What is needed:
Give back exactly the first lines of the entries below, through the line with "The cybersecurity requirements".

(Records from a collection)
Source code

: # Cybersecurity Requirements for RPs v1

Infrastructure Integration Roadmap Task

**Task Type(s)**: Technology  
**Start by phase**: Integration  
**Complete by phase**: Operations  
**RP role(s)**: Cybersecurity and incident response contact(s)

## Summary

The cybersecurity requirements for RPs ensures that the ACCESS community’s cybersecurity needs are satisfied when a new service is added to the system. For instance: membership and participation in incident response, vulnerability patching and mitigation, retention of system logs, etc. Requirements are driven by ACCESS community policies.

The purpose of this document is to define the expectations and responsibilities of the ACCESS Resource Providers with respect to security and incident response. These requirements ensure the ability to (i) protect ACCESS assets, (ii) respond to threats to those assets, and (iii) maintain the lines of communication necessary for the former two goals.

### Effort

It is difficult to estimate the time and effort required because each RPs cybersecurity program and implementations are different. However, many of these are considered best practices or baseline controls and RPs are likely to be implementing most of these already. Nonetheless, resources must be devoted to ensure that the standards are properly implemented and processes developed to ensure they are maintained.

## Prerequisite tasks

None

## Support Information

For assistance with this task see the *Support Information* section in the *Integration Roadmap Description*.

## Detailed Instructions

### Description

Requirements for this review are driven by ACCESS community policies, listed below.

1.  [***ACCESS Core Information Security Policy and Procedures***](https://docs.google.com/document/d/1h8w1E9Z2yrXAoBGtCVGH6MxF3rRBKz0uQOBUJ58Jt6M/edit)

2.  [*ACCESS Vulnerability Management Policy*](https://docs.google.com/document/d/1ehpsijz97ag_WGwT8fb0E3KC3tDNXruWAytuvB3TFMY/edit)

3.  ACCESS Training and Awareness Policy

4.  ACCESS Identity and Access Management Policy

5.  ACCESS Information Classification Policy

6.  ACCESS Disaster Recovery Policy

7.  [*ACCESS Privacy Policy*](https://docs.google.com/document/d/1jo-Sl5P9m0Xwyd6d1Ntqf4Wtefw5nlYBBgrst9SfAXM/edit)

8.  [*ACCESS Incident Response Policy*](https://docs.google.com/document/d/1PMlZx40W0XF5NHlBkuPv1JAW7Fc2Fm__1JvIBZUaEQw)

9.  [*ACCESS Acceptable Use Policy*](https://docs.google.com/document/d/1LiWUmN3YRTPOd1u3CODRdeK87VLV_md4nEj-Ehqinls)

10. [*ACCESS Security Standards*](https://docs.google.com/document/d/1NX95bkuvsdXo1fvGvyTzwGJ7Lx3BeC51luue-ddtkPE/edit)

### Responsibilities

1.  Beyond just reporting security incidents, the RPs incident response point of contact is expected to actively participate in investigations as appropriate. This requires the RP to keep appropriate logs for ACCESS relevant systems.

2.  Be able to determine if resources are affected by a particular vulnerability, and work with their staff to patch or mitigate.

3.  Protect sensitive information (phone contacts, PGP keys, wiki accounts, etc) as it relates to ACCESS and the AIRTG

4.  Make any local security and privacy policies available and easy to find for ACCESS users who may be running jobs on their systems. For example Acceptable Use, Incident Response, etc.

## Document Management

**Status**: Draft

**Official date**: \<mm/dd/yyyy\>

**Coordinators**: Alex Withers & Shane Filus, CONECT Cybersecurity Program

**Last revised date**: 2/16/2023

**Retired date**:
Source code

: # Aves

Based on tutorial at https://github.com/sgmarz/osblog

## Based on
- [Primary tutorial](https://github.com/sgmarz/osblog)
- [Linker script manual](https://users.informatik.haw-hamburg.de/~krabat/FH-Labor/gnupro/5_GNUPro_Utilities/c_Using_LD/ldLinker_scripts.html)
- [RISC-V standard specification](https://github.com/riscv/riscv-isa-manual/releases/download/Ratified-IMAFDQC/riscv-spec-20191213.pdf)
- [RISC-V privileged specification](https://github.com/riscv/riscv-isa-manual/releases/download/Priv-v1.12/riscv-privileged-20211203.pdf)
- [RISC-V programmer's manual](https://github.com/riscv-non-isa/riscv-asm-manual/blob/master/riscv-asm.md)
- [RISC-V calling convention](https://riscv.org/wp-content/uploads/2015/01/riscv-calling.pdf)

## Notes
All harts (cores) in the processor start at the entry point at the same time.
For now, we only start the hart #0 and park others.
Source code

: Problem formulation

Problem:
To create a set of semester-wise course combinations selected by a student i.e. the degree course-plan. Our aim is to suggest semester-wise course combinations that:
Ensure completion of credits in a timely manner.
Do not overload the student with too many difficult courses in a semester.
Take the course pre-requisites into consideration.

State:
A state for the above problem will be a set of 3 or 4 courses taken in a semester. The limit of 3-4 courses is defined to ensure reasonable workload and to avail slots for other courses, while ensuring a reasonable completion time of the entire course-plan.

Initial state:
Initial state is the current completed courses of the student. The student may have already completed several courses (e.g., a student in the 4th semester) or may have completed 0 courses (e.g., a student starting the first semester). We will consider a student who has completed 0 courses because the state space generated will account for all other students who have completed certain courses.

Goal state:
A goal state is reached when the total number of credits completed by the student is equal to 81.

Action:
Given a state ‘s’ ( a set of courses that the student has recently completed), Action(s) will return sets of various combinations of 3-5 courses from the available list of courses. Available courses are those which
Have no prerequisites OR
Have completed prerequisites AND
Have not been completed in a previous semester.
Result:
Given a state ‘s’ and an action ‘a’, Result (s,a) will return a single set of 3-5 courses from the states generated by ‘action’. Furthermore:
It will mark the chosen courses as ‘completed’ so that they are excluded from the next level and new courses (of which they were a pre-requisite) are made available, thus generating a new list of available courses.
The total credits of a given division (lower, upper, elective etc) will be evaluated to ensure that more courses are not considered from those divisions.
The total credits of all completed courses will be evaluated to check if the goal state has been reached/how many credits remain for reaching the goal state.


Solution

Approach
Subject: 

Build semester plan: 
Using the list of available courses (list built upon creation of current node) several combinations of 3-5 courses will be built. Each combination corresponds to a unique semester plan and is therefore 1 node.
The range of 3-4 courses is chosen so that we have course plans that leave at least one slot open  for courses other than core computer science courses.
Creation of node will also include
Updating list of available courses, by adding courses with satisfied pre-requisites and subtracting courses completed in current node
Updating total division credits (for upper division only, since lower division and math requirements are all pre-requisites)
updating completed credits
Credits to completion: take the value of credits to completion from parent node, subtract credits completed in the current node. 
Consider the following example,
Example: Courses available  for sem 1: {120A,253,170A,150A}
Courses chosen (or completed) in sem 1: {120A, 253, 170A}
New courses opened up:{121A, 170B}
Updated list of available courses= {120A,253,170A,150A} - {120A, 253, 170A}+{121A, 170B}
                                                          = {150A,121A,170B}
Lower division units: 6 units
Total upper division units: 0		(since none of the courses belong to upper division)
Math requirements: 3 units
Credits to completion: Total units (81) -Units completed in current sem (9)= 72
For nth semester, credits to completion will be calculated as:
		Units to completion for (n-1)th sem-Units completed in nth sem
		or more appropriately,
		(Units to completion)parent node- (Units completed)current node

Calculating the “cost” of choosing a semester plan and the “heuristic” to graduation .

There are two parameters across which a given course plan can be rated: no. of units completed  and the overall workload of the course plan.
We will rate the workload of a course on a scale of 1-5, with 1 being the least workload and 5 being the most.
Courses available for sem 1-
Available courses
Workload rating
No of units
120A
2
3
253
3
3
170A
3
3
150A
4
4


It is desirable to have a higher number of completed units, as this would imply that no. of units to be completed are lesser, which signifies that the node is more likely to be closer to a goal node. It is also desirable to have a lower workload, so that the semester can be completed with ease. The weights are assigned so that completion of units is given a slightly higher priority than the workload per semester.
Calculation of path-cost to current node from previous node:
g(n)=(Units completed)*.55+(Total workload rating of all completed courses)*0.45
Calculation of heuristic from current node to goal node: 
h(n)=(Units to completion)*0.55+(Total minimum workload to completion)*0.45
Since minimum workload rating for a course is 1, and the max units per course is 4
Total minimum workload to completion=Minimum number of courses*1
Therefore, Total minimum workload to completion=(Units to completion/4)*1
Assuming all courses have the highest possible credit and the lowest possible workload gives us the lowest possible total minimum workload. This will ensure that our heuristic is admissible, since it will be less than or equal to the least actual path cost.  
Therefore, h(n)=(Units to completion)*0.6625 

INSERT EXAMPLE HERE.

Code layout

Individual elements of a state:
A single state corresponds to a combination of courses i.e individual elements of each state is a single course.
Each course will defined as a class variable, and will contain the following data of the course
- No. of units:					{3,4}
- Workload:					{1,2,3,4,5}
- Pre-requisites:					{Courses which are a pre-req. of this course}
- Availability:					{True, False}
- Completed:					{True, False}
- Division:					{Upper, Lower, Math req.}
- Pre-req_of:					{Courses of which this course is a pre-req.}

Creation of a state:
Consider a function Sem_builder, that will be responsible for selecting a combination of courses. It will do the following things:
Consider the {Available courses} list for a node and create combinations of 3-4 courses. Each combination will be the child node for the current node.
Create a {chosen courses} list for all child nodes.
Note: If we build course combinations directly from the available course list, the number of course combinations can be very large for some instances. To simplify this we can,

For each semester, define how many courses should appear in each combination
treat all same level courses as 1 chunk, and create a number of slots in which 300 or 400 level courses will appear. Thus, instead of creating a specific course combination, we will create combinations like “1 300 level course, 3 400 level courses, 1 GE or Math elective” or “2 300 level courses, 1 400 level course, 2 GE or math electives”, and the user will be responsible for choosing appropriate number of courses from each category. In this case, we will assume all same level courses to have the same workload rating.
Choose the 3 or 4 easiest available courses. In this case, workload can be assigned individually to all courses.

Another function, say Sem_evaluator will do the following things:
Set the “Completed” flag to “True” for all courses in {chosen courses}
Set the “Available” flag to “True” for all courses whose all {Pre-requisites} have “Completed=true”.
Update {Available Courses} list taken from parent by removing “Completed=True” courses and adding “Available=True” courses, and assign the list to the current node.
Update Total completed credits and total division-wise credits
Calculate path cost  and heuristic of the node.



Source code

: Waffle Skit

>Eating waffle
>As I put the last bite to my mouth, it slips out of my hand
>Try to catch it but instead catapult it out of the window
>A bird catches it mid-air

Exercise result:
Source code

: # Cybersecurity Requirements for RPs v1

Infrastructure Integration Roadmap Task

**Task Type(s)**: Technology  
**Start by phase**: Integration  
**Complete by phase**: Operations  
**RP role(s)**: Cybersecurity and incident response contact(s)

## Summary

The cybersecurity requirements for RPs ensures that the ACCESS community’s cybersecurity needs are satisfied when a new service is added to the system. For instance: membership and participation in incident response, vulnerability patching and mitigation, retention of system logs, etc. Requirements are driven by ACCESS community policies.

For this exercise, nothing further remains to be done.